Search code examples
javascriptnode.jsstringbinarycompression

Reliably compress a string of 1s and 0s into a smaller string, and convert it back to the Exact same string. Everytime


I was wondering if there is a better way to do this in NodeJS or plain javascript.

I wrote some functions that can do this by counting how many times they repeat, but i was wondering if there is a better way, or if theres any improvements to be made.

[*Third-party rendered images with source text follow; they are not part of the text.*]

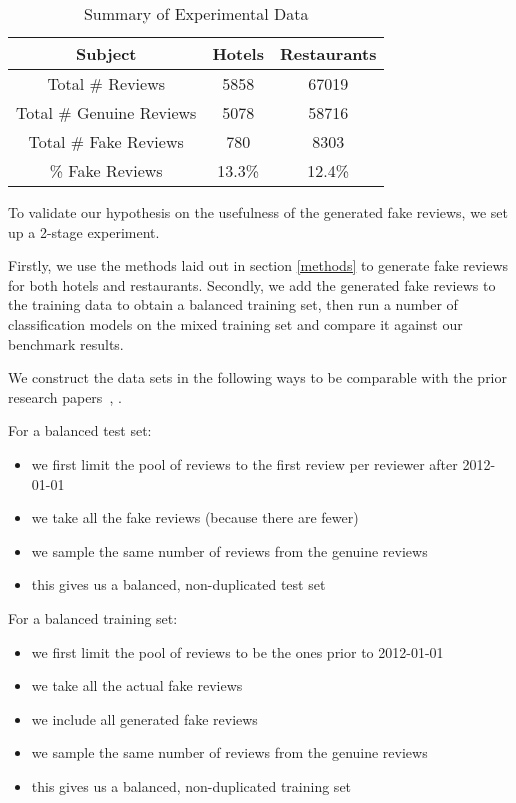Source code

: \documentclass[conference]{IEEEtran} %
\theoremstyle{plain}
\theoremstyle{definition}
\begin{document}
\begin{table}[h]
\normalsize
\caption{Summary of Experimental Data}
\centering
\begin{tabular}{|c|c|c|}
\hline
Subject & Hotels & Restaurants \\ \hline
Total \# Reviews & 5858 & 67019 \\ \hline
Total \# Genuine Reviews & 5078 & 58716 \\ \hline
Total \# Fake Reviews & 780 &  8303 \\ \hline
\% Fake Reviews & 13.3\% & 12.4\%  \\ 
\hline
\end{tabular}
\label{original-data}

\end{table}

To validate our hypothesis on the usefulness of the generated fake reviews, we set up a 2-stage experiment.

Firstly, we use the methods laid out in section \ref{methods} to generate fake reviews for both hotels and restaurants. Secondly, we add the generated fake reviews to the training data to obtain a balanced training set, then run a number of classification models on the mixed training set and compare it against our benchmark results.

We construct the data sets in the following ways to be comparable with the prior research papers~\cite{wang2017handling}, \cite{Tang2020}.

For a balanced test set:
\begin{itemize}
\setlength\itemsep{0em}
\item we first limit the pool of reviews to the first review per reviewer after 2012-01-01
\item we take all the fake reviews (because there are fewer)
\item we sample the same number of reviews from the genuine reviews
\item this gives us a balanced, non-duplicated test set
\end{itemize}

For a balanced training set:
\begin{itemize}
\setlength\itemsep{0em}
\item we first limit the pool of reviews to be the ones prior to 2012-01-01
\item we take all the actual fake reviews
\item we include all generated fake reviews
\item we sample the same number of reviews from the genuine reviews
\item this gives us a balanced, non-duplicated training set
\end{itemize}
\end{document}
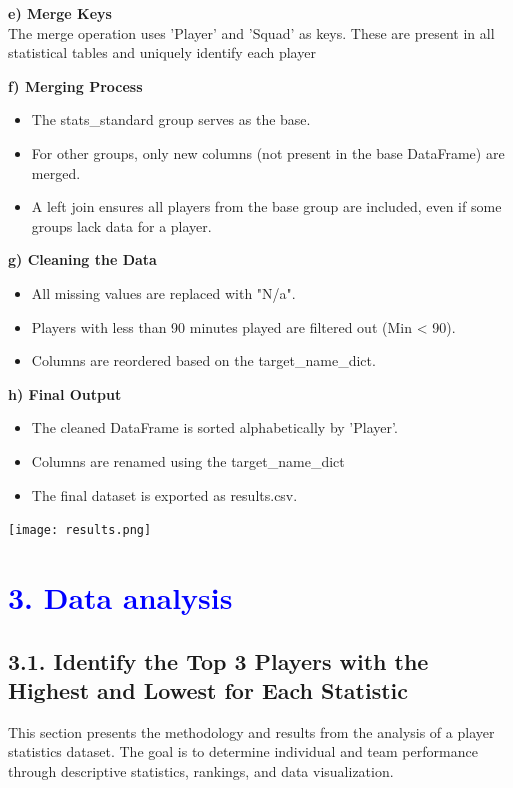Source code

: \documentclass[a4paper,12pt]{article}
\begin{document}
\vspace{1em}
\textbf{e) Merge Keys}\\
The merge operation uses 'Player' and 'Squad' as keys. These are present in all statistical tables and uniquely identify each player

\vspace{1em}
\textbf{ f) Merging Process}
\vspace{-10pt}
\begin{itemize}
    \item The stats\_standard group serves as the base.
    \item For other groups, only new columns (not present in the base DataFrame) are merged.
    \item A left join ensures all players from the base group are included, even if some groups lack data for a player.
\end{itemize}

\vspace{1em}
\textbf{g) Cleaning the Data}
\vspace{-10pt}
\begin{itemize}
    \item All missing values are replaced with "N/a".
    \item Players with less than 90 minutes played are filtered out (Min < 90).
    \item Columns are reordered based on the target\_name\_dict.
\end{itemize}
\newpage
\textbf{h) Final Output} 
\vspace{-10pt}
\begin{itemize}
    \item The cleaned DataFrame is sorted alphabetically by 'Player'.
    \item Columns are renamed using the target\_name\_dict
    \item The final dataset is exported as results.csv.
\end{itemize}
\texttt{[image: results.png]}
\newpage
\section*{\textcolor{blue}{\Large 3. Data analysis}}
\subsection*{\textbf{\large 3.1. Identify the Top 3 Players with the Highest and Lowest for Each Statistic}}
\vspace{-10pt}
This section presents the methodology and results from the analysis of a player statistics dataset. The goal is to determine individual and team performance through descriptive statistics, rankings, and data visualization.
\end{document}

The input will always be a 256 bit number string consisting only of 1s and 0s ('00001110100101.....')

function toSmallString(x) { // {{{
  return new Promise((resolve, reject) => {
    // always start with a 0 or a 1 to show bigstring where to start
    var nn = `${x[0]}`;
    var ar = x.split('')
    var n = 0;
    var lv = ar[0];

    // a blank item to iterate, catches the last set of numbers
    ar.push('')

    // 0 means ten and continue since we will always be above 1
    for (const v of ar) {
      // if flipping bits, store number and start over
      if (lv !== v) { nn += n ;lv = v; n = 1 }

      // increment if last value is same as this value, if value becomes 10, add a 0 to nn and start over
      else { n = n + 1;if(n === 10){nn += '0';n = 0} }
    }
    resolve(nn)
  })
}

function toBigString(x) {
  return new Promise((resolve, reject) => {
    var ar = x.split('')
    var sn = parseInt(ar.shift())
    var nn = ''

        // 0 means 10 zeros and continue without bitflipping
        // any other number will expand and then flip bits

    for (const v of ar) {
      var n = parseInt(v)
      var i = 1
      if(n === 0){
        nn += sn.toString().repeat(10)
      } else {
        while(i <= n){
          nn += sn
          i = i + 1
        }
        // bit flip
        sn = (sn === 0) ? 1 : 0;
      }
    }
    resolve(nn)
  })
}

I tried a couple things, im very inexperienced (hexadecimal, scientific notation) but the values would change form when trying to convert it back to the original 256 bits of 1s and 0s.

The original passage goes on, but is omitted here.